Please print every record below exactly as it appears.

╭──

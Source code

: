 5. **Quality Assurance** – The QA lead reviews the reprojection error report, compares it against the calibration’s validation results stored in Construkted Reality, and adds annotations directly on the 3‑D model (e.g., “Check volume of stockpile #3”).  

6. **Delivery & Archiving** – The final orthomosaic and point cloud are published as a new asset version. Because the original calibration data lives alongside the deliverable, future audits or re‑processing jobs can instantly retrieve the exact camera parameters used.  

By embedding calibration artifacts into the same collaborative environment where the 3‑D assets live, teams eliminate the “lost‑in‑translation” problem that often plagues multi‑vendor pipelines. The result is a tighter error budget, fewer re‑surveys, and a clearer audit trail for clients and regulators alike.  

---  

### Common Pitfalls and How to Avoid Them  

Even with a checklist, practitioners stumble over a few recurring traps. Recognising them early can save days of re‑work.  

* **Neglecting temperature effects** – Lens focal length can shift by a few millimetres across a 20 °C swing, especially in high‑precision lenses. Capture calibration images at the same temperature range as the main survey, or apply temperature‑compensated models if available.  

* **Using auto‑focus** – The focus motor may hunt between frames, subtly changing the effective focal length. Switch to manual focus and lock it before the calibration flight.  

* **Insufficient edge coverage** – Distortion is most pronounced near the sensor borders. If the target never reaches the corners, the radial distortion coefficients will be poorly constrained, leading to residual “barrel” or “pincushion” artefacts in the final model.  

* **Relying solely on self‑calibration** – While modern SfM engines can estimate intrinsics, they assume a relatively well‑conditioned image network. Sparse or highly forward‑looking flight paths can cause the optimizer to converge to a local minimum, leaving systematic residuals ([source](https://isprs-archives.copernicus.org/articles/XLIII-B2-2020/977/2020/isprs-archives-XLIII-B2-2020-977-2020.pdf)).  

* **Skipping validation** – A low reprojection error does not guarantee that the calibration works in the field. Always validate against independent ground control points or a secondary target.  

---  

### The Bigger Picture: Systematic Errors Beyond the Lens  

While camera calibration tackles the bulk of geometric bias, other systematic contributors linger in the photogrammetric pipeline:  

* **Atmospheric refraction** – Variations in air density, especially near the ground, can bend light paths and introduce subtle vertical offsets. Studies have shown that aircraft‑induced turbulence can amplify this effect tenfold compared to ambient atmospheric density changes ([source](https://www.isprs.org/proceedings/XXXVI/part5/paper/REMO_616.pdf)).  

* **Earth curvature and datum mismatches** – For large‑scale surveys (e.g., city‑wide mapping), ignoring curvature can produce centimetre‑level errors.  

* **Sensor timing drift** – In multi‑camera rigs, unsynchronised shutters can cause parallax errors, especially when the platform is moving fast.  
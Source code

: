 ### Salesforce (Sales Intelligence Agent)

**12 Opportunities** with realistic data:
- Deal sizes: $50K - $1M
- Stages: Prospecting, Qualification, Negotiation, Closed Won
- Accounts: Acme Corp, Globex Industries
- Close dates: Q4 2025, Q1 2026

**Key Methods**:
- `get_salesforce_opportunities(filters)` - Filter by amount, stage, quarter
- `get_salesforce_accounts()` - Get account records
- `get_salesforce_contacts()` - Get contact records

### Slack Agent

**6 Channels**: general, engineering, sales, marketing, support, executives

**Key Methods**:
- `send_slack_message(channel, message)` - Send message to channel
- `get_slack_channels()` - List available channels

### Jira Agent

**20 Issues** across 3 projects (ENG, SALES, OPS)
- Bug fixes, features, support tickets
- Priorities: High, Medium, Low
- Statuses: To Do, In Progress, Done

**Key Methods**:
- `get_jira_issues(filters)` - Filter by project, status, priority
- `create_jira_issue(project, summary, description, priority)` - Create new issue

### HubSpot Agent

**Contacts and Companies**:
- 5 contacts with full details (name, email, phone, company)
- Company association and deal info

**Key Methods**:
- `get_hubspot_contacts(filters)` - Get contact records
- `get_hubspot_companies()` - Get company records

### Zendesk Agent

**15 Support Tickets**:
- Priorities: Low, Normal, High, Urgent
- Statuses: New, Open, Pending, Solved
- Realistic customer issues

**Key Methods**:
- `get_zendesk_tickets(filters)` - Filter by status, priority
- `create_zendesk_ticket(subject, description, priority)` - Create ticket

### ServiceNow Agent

╰──

Answer section
Source code

: 5. **Quality Assurance** – The QA lead reviews the reprojection error report, compares it against the calibration’s validation results stored in Construkted Reality, and adds annotations directly on the 3‑D model (e.g., “Check volume of stockpile #3”).  

6. **Delivery & Archiving** – The final orthomosaic and point cloud are published as a new asset version. Because the original calibration data lives alongside the deliverable, future audits or re‑processing jobs can instantly retrieve the exact camera parameters used.  

By embedding calibration artifacts into the same collaborative environment where the 3‑D assets live, teams eliminate the “lost‑in‑translation” problem that often plagues multi‑vendor pipelines. The result is a tighter error budget, fewer re‑surveys, and a clearer audit trail for clients and regulators alike.  

---  

### Common Pitfalls and How to Avoid Them  

Even with a checklist, practitioners stumble over a few recurring traps. Recognising them early can save days of re‑work.  

* **Neglecting temperature effects** – Lens focal length can shift by a few millimetres across a 20 °C swing, especially in high‑precision lenses. Capture calibration images at the same temperature range as the main survey, or apply temperature‑compensated models if available.  

* **Using auto‑focus** – The focus motor may hunt between frames, subtly changing the effective focal length. Switch to manual focus and lock it before the calibration flight.  

* **Insufficient edge coverage** – Distortion is most pronounced near the sensor borders. If the target never reaches the corners, the radial distortion coefficients will be poorly constrained, leading to residual “barrel” or “pincushion” artefacts in the final model.  

* **Relying solely on self‑calibration** – While modern SfM engines can estimate intrinsics, they assume a relatively well‑conditioned image network. Sparse or highly forward‑looking flight paths can cause the optimizer to converge to a local minimum, leaving systematic residuals ([source](https://isprs-archives.copernicus.org/articles/XLIII-B2-2020/977/2020/isprs-archives-XLIII-B2-2020-977-2020.pdf)).  

* **Skipping validation** – A low reprojection error does not guarantee that the calibration works in the field. Always validate against independent ground control points or a secondary target.  

---  

### The Bigger Picture: Systematic Errors Beyond the Lens  

While camera calibration tackles the bulk of geometric bias, other systematic contributors linger in the photogrammetric pipeline:  

* **Atmospheric refraction** – Variations in air density, especially near the ground, can bend light paths and introduce subtle vertical offsets. Studies have shown that aircraft‑induced turbulence can amplify this effect tenfold compared to ambient atmospheric density changes ([source](https://www.isprs.org/proceedings/XXXVI/part5/paper/REMO_616.pdf)).  

* **Earth curvature and datum mismatches** – For large‑scale surveys (e.g., city‑wide mapping), ignoring curvature can produce centimetre‑level errors.  

* **Sensor timing drift** – In multi‑camera rigs, unsynchronised shutters can cause parallax errors, especially when the platform is moving fast.  
Source code

: ### Salesforce (Sales Intelligence Agent)

**12 Opportunities** with realistic data:
- Deal sizes: $50K - $1M
- Stages: Prospecting, Qualification, Negotiation, Closed Won
- Accounts: Acme Corp, Globex Industries
- Close dates: Q4 2025, Q1 2026

**Key Methods**:
- `get_salesforce_opportunities(filters)` - Filter by amount, stage, quarter
- `get_salesforce_accounts()` - Get account records
- `get_salesforce_contacts()` - Get contact records

### Slack Agent

**6 Channels**: general, engineering, sales, marketing, support, executives

**Key Methods**:
- `send_slack_message(channel, message)` - Send message to channel
- `get_slack_channels()` - List available channels

### Jira Agent

**20 Issues** across 3 projects (ENG, SALES, OPS)
- Bug fixes, features, support tickets
- Priorities: High, Medium, Low
- Statuses: To Do, In Progress, Done

**Key Methods**:
- `get_jira_issues(filters)` - Filter by project, status, priority
- `create_jira_issue(project, summary, description, priority)` - Create new issue

### HubSpot Agent

**Contacts and Companies**:
- 5 contacts with full details (name, email, phone, company)
- Company association and deal info

**Key Methods**:
- `get_hubspot_contacts(filters)` - Get contact records
- `get_hubspot_companies()` - Get company records

### Zendesk Agent

**15 Support Tickets**:
- Priorities: Low, Normal, High, Urgent
- Statuses: New, Open, Pending, Solved
- Realistic customer issues

**Key Methods**:
- `get_zendesk_tickets(filters)` - Filter by status, priority
- `create_zendesk_ticket(subject, description, priority)` - Create ticket

### ServiceNow Agent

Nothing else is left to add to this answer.